2012 Estimate AEBITDA 2012 Estimate AEBITDA is based on our expectations of continued growth, current market conditions and increased operating efficiencies in our business in addition to our financial targets for 2012. Target for all non-GAAP figures excludes the same items as we excluded in our 2011 non-GAAP reconciliation, as follows: income and expenses that relate to the financing of the senior notes, depreciable (or amortizable) asset base and several other relevant items. Our actual AEBITDA for 2012 on an annualized basis may differ from our 2012(E) AEBITDA.
NOTE: 2012 Estimate AEBITDA is forward-looking and subject to significant business, economic, regulatory and competitive uncertainties, many of which are beyond control of Nationstar and its management, and are based upon assumptions with respect to future decisions, which are subject to change. Actual results will vary and those variations may be material. Nothing in this presentation should be regarded as a representation by any person that this target will be achieved and Nationstar undertakes no duty to update this target.
Expected Annual Aurora AEBITDA Contribution Our expectations regarding the approximate annualized contribution to Adjusted EBITDA and the approximate integration and transition costs are based on a number of assumptions, including, but not limited to, prepayments, delinquencies, ancillary fees, cost to service and recapture rates and margins. The actual annualized contribution to Adjusted EBITDA and the actual integration and transition costs will depend on many factors, some of which are beyond our control, and could differ materially from our estimates. Errors in our financial models or changes in assumptions could result in our estimates and expectations being materially inaccurate which may adversely affect our earnings.

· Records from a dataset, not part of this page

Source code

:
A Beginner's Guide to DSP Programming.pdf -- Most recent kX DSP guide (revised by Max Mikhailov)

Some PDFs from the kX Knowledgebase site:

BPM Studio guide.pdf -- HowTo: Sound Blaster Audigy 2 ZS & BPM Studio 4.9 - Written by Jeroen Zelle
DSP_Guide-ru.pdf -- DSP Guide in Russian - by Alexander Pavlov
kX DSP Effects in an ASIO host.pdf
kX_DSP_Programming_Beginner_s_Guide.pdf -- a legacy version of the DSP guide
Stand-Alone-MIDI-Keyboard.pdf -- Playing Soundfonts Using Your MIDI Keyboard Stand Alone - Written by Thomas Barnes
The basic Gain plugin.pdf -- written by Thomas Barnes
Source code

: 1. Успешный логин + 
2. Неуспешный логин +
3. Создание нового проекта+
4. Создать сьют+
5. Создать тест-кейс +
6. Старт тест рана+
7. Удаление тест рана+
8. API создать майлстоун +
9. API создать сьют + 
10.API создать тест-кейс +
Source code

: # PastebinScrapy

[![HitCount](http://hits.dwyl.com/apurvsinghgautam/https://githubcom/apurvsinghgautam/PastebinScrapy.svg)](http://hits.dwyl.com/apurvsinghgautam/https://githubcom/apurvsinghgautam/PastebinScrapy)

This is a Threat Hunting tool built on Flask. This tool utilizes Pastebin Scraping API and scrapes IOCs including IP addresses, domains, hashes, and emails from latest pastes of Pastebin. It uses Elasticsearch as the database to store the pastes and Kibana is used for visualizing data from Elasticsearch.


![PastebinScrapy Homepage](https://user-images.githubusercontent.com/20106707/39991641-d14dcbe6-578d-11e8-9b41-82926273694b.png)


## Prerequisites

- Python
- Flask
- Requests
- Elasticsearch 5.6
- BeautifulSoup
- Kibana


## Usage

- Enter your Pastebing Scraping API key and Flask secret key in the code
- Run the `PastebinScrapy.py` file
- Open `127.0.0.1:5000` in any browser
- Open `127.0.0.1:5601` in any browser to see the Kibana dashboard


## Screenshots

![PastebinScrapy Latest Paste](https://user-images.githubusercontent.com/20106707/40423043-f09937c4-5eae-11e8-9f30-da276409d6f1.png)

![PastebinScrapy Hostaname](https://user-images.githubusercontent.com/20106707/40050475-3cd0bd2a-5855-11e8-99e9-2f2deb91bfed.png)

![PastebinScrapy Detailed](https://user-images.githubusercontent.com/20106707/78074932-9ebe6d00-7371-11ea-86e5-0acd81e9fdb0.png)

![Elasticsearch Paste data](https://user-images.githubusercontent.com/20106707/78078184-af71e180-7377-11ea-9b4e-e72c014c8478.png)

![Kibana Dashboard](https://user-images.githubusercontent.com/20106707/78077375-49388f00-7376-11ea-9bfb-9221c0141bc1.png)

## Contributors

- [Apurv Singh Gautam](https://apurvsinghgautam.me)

Pro-forma Earnings Per Share (Pro-forma EPS) This disclaimer applies to every usage of pro-forma EPS in this presentation. Pro-forma EPS is a metric that is used by management to exclude certain non-recurring items in an attempt to provide a better earnings per share comparison to prior periods. Pro-forma Q3 12 EPS excludes certain expenses related to ResCap and other transactions. These expenses include the advance hiring of servicing staff, recruiting expenses and travel and licensing expenses. Pro-forma Q2 12 EPS excluded certain expenses incurred in advance of the closing of the Aurora transaction.
Pro-forma AEBITDA Per Share This disclaimer applies to every usage of pro-forma AEBITDA per share in this presentation. Pro-forma AEBITDA per share is a metric that is used by management to exclude certain non-recurring items in an attempt to provide a better earnings per share comparison to prior periods. Pro-forma Q3 12 AEBITDA per share excludes certain expenses related to ResCap and other transactions. These expenses include the advance hiring of servicing staff, recruiting expenses and travel and licensing expenses. Pro-forma Q2 12 AEBITDA per share excluded certain expenses incurred in advance of the closing of the Aurora transaction.